* Exercise inputs:

·····

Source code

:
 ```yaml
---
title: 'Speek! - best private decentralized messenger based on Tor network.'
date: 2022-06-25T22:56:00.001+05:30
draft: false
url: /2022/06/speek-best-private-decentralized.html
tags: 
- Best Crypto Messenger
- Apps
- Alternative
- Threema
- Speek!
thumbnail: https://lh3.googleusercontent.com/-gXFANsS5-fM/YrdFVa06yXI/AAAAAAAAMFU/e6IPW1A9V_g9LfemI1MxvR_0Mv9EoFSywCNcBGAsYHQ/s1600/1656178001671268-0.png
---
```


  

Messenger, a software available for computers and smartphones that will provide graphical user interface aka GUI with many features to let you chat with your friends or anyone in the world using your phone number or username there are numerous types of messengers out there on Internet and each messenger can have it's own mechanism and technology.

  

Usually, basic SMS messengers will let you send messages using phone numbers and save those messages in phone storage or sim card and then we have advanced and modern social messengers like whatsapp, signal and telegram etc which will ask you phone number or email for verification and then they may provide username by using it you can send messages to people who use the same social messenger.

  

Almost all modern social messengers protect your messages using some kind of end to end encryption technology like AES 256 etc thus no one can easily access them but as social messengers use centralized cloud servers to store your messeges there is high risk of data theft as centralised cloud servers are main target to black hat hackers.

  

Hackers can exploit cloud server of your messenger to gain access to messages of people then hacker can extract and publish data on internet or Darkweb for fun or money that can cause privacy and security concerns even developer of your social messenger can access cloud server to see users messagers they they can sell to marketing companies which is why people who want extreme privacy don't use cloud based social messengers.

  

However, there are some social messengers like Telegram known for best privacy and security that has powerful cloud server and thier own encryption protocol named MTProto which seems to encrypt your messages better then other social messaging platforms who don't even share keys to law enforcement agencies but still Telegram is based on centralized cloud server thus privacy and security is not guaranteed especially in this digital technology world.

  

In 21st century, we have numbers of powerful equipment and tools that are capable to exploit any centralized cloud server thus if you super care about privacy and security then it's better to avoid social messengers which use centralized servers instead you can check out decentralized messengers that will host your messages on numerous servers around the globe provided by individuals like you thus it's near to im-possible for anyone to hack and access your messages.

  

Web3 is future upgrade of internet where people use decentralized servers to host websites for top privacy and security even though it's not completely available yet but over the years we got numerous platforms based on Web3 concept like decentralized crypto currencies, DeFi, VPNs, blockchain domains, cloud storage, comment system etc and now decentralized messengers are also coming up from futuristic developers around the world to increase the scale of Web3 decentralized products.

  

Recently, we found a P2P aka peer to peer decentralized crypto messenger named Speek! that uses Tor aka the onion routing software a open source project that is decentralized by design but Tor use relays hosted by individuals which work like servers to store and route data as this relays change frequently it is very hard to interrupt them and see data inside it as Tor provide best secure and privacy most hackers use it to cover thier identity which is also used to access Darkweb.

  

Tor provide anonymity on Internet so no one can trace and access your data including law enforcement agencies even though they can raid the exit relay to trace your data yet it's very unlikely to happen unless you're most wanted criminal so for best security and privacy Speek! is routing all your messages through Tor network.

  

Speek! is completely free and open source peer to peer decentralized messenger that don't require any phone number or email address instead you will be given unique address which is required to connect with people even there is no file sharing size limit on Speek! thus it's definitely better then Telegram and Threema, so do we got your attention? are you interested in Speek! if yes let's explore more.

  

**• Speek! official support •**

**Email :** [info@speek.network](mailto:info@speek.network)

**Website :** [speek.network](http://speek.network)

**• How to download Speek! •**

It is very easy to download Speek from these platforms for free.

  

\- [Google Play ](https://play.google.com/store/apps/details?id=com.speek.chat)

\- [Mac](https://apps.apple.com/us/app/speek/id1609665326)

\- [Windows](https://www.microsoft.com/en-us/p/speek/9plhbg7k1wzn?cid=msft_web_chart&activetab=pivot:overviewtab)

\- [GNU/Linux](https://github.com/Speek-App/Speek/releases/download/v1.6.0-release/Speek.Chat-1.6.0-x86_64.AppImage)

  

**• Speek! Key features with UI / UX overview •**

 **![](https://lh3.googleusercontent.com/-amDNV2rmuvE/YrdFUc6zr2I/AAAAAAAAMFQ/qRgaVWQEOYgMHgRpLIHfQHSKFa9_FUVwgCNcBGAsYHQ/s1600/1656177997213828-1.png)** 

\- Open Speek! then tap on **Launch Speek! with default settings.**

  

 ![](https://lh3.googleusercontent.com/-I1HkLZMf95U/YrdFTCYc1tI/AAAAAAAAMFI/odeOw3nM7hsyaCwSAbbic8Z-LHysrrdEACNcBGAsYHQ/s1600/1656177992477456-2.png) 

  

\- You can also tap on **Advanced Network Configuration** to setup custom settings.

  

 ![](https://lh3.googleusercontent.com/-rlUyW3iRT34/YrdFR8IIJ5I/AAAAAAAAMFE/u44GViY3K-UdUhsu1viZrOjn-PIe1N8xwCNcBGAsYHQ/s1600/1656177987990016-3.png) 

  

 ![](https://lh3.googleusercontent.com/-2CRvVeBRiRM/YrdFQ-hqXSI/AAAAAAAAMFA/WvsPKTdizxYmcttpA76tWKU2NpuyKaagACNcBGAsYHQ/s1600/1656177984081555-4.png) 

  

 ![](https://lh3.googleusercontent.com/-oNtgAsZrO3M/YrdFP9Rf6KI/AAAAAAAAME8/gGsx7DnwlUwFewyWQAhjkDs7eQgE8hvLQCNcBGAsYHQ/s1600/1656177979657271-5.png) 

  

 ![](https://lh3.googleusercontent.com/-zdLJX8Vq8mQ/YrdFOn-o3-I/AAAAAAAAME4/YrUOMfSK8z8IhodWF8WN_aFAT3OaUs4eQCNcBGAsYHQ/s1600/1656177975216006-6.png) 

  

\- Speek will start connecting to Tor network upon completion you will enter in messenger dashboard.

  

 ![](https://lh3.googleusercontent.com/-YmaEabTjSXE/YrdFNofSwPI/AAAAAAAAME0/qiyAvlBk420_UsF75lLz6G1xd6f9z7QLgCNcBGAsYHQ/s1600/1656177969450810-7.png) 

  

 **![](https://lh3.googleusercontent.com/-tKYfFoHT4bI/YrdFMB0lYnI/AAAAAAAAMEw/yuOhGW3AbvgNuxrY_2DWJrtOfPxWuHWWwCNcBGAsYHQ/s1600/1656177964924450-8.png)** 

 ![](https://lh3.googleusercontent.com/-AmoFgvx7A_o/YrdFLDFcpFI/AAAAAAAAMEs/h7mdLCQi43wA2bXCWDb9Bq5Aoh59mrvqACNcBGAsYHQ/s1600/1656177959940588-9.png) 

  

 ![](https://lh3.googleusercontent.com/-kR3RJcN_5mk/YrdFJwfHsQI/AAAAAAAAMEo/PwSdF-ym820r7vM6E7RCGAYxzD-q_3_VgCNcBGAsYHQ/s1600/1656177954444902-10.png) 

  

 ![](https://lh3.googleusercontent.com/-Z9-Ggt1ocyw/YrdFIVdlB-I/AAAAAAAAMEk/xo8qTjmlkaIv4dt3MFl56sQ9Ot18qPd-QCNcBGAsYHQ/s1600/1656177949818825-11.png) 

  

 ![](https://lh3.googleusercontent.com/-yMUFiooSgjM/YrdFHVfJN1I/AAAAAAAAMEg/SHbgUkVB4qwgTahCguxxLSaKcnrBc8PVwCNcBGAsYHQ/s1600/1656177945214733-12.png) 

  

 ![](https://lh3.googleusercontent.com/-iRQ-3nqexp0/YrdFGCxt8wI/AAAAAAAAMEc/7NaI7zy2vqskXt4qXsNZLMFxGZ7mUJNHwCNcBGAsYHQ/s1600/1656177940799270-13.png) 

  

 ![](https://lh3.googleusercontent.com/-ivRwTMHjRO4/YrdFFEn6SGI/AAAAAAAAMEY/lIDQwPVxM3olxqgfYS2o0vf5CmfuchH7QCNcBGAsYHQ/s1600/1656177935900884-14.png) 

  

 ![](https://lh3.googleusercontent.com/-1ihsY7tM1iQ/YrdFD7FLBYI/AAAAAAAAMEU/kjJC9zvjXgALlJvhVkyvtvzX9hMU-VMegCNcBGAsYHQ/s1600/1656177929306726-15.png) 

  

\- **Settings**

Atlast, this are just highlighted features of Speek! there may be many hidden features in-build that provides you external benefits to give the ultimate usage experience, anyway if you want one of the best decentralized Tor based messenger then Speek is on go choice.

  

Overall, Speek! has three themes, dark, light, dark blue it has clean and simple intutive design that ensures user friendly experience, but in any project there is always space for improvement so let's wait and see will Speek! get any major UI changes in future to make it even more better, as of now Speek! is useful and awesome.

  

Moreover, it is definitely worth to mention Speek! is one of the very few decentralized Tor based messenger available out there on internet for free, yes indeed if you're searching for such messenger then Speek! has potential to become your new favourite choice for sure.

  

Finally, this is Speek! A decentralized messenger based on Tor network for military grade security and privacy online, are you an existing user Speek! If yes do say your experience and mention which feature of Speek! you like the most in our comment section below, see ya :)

·····

* Problem to solve: Go over the entries above and say how many lines hold the string "username", with no other text.

* Exercise response: 2